┌─ Extracted data

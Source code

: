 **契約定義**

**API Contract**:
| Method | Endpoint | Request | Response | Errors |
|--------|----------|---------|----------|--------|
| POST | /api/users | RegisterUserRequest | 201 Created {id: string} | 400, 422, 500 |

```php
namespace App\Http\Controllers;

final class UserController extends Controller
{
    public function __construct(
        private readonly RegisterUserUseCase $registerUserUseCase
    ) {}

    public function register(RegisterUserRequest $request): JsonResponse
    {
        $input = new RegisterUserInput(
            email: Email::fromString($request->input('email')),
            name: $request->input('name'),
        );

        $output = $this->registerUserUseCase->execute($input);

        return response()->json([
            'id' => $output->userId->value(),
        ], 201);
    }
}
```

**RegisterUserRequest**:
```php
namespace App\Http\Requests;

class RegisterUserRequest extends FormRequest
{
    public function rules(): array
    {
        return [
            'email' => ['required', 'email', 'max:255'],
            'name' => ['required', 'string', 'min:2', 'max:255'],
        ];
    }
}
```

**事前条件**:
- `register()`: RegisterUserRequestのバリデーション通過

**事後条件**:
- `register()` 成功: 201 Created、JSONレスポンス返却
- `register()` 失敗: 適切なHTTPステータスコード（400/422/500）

└─
┌─ Extracted data

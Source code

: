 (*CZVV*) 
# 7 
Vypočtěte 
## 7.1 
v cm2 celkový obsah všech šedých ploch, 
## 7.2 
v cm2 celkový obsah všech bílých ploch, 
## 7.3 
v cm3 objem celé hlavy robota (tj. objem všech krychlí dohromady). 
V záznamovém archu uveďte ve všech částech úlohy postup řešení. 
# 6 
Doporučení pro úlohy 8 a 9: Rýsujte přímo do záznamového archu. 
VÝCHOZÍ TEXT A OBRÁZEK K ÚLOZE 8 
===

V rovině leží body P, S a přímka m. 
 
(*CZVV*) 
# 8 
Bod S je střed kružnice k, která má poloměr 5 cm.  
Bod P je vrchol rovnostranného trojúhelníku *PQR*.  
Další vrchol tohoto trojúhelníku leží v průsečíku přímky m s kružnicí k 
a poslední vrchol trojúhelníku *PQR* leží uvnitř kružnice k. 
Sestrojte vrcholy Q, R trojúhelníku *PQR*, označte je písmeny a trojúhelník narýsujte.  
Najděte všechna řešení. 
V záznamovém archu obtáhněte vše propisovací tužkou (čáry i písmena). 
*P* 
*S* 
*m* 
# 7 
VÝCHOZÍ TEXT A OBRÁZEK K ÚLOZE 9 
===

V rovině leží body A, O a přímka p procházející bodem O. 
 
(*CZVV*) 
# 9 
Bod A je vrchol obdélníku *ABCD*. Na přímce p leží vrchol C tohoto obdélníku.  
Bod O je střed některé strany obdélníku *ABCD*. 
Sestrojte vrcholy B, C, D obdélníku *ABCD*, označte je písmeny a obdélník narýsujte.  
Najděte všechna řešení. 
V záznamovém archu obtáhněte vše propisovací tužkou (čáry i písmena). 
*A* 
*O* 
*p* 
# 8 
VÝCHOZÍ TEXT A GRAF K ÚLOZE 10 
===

└─
┌─ Extracted data

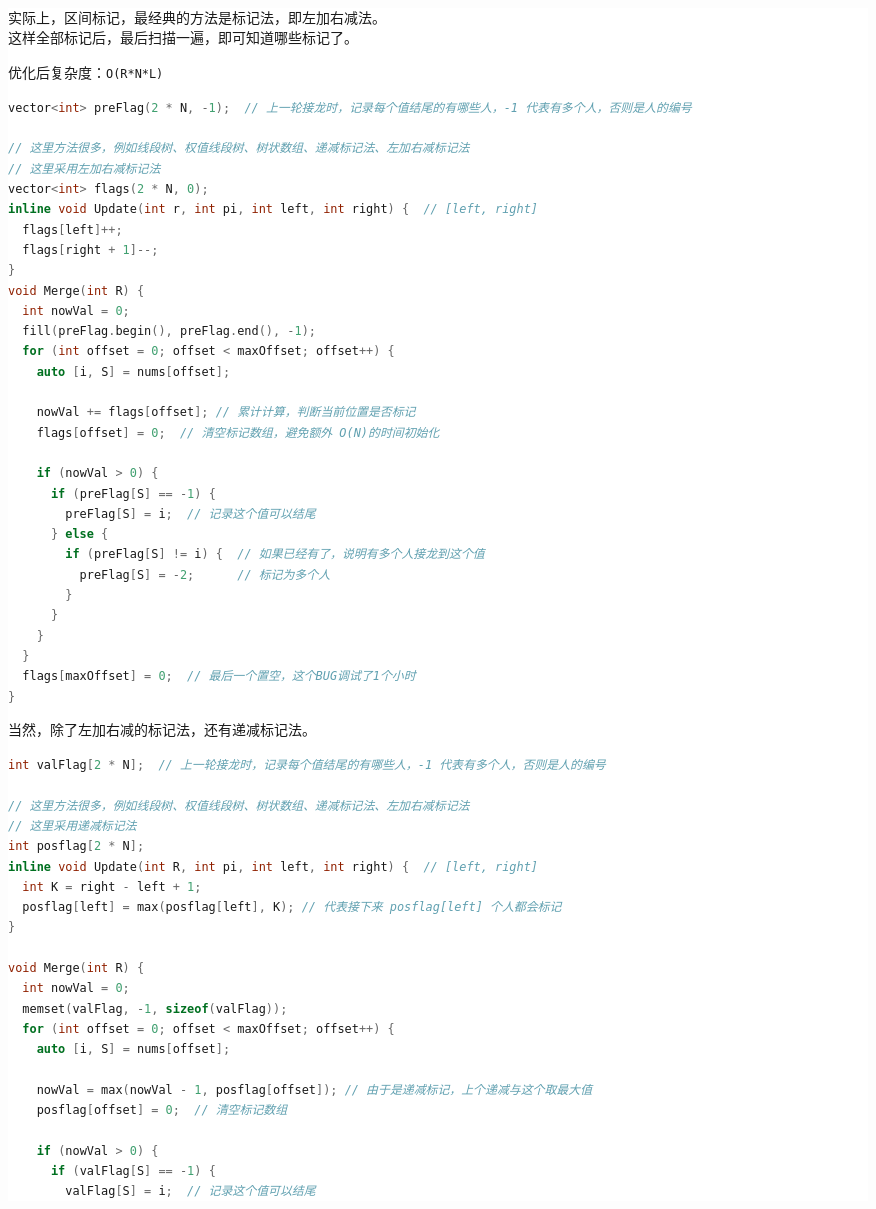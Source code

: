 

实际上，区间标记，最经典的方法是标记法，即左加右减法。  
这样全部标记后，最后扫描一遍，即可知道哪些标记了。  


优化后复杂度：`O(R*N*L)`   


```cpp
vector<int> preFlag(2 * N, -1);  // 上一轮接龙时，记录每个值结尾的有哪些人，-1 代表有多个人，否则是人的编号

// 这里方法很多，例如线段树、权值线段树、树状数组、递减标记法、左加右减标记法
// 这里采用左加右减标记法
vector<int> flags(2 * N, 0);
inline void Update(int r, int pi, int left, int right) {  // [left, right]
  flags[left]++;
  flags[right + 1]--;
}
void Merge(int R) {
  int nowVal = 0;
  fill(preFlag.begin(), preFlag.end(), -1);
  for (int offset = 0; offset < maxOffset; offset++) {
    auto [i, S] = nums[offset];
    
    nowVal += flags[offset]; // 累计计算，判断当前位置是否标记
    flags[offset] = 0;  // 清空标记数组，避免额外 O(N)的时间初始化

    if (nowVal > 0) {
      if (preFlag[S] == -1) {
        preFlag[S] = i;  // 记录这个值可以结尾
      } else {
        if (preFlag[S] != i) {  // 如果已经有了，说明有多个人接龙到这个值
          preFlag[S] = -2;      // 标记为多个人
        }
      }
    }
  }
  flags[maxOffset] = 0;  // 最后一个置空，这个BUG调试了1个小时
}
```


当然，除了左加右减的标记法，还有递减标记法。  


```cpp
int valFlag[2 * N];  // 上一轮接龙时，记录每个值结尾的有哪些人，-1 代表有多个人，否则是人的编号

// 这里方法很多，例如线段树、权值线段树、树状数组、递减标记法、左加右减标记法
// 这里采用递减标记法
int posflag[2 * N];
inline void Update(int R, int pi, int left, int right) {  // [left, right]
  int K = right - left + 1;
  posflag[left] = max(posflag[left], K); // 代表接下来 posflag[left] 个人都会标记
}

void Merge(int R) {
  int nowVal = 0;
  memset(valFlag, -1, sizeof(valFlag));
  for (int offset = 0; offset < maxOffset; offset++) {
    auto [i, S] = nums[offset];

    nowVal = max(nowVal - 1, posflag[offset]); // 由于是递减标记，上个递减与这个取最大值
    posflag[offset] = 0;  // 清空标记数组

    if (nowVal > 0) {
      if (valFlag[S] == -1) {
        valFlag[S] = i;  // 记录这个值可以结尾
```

└─

- _What the task requires_: Scan the material for "registerUserUseCase" and copy the lines that hold it.

- _Written solution_:
        private readonly RegisterUserUseCase $registerUserUseCase
        $output = $this->registerUserUseCase->execute($input);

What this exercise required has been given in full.